### YOUR ASSIGNMENT
One part of the entries below is wanted: the lines from the one containing "- 540.40 MB" through the one containing "Whoo.mp4 - 98.80 MB". Write those out exactly and nothing else.

### MATERIAL FOR THIS EXERCISE

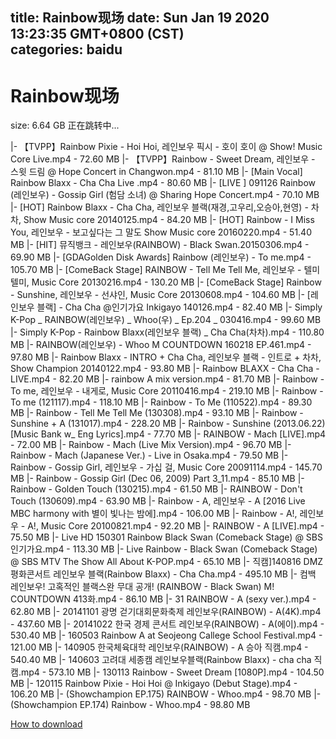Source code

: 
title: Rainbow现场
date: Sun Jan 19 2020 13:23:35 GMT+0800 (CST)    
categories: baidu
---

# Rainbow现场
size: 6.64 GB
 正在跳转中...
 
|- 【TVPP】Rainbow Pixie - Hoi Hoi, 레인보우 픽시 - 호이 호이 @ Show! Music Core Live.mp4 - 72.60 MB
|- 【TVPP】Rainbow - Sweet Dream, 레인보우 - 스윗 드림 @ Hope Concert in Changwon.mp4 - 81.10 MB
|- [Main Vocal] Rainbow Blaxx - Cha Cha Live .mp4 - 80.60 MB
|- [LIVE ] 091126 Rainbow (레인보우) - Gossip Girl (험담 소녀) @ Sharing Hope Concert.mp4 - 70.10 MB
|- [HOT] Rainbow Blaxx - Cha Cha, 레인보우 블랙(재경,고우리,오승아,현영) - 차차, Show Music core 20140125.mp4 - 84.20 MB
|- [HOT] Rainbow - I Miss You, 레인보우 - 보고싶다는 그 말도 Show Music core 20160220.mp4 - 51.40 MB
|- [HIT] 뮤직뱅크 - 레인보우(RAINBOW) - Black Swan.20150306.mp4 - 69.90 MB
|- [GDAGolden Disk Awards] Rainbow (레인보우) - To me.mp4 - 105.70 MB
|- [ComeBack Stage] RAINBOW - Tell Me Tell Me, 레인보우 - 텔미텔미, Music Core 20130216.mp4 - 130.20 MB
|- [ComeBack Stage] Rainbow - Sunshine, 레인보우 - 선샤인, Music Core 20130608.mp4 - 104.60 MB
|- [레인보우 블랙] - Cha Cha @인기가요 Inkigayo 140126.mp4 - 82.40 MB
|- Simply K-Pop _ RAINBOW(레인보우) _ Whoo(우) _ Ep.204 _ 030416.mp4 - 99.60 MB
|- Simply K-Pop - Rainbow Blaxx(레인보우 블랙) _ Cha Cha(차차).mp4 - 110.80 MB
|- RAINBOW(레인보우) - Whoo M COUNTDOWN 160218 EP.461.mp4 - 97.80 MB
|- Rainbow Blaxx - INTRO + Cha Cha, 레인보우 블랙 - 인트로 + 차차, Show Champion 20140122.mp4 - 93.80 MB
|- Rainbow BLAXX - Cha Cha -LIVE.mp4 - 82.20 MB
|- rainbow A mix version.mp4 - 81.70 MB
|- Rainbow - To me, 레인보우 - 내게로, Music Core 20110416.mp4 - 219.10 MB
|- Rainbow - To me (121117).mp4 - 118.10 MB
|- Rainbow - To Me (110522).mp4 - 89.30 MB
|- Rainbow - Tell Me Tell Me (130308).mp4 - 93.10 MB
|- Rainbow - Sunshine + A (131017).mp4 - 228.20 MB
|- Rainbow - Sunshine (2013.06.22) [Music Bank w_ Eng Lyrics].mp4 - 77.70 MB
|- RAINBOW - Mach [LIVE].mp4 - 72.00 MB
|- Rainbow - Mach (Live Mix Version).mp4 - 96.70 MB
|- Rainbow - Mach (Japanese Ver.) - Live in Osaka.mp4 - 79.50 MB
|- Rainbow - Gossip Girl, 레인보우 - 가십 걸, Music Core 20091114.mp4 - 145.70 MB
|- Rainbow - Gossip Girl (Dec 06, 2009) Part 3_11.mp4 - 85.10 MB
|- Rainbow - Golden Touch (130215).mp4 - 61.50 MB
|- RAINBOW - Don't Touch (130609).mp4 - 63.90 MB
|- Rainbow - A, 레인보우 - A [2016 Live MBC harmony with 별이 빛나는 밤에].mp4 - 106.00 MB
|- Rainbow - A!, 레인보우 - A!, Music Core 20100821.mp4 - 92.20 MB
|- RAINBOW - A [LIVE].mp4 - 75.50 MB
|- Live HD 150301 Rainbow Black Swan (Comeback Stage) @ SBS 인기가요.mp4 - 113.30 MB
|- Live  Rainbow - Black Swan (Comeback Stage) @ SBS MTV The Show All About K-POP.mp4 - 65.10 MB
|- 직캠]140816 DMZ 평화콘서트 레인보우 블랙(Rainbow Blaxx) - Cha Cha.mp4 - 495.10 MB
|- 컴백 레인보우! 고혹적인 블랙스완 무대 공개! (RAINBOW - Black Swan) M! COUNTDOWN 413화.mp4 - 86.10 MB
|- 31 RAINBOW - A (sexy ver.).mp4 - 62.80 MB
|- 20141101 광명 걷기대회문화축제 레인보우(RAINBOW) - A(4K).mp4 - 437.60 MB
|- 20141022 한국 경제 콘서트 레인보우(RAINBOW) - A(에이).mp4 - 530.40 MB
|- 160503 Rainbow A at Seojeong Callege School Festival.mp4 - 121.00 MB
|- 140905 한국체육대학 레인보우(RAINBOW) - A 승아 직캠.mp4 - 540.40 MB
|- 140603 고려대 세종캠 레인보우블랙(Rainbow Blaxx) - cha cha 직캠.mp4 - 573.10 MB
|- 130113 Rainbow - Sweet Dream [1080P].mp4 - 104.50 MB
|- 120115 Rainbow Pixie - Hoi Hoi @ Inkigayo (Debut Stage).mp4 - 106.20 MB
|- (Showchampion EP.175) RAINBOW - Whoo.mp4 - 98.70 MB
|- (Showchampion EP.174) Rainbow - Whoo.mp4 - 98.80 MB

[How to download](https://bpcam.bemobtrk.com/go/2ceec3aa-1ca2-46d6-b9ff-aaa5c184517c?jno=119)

...

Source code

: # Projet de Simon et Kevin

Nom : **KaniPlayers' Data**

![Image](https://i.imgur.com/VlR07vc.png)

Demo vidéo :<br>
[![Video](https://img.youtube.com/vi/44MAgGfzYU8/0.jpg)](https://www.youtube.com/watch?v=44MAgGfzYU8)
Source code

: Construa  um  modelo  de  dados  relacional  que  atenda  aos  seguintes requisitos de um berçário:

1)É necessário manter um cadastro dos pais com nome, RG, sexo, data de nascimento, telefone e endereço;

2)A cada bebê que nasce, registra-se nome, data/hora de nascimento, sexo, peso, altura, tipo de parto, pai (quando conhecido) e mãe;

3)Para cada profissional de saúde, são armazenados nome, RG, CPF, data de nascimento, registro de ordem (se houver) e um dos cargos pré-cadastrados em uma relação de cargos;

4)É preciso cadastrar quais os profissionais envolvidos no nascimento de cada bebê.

### YOUR SOLUTION
|- 140905 한국체육대학 레인보우(RAINBOW) - A 승아 직캠.mp4 - 540.40 MB
|- 140603 고려대 세종캠 레인보우블랙(Rainbow Blaxx) - cha cha 직캠.mp4 - 573.10 MB
|- 130113 Rainbow - Sweet Dream [1080P].mp4 - 104.50 MB
|- 120115 Rainbow Pixie - Hoi Hoi @ Inkigayo (Debut Stage).mp4 - 106.20 MB
|- (Showchampion EP.175) RAINBOW - Whoo.mp4 - 98.70 MB
|- (Showchampion EP.174) Rainbow - Whoo.mp4 - 98.80 MB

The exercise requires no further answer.